#### [Description of the task]
Search term "subfigure": work out how many lines of the data below contain it, and answer with that number alone.
=======
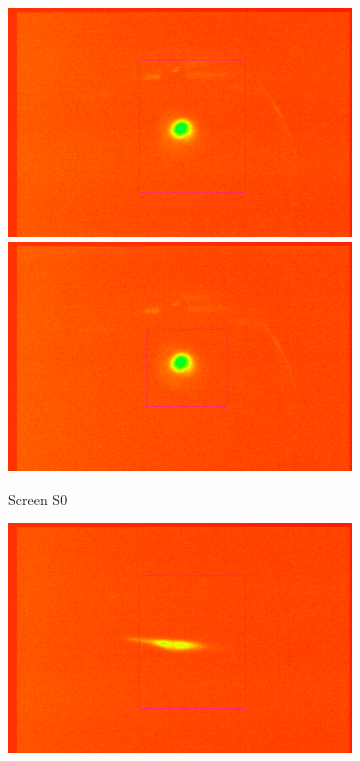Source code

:\documentclass[11pt,a4paper,notitlepage]{scrartcl}
\begin{document}
\begin{figure}[htbp]
	\begin{subfigure}{0.19\linewidth}
		\includegraphics[width=\linewidth]{figs/Screens/S0_Eyeball.png}
		\includegraphics[width=\linewidth]{figs/Screens/S0_Calib.png}
		\caption{Screen S0}
	\end{subfigure}	\hfill
	\begin{subfigure}{0.19\linewidth}
		\includegraphics[width=\linewidth]{figs/Screens/S1_Eyeball.png}

\end{subfigure}
\end{figure}
\end{document}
=======
#### [Output for this task]
4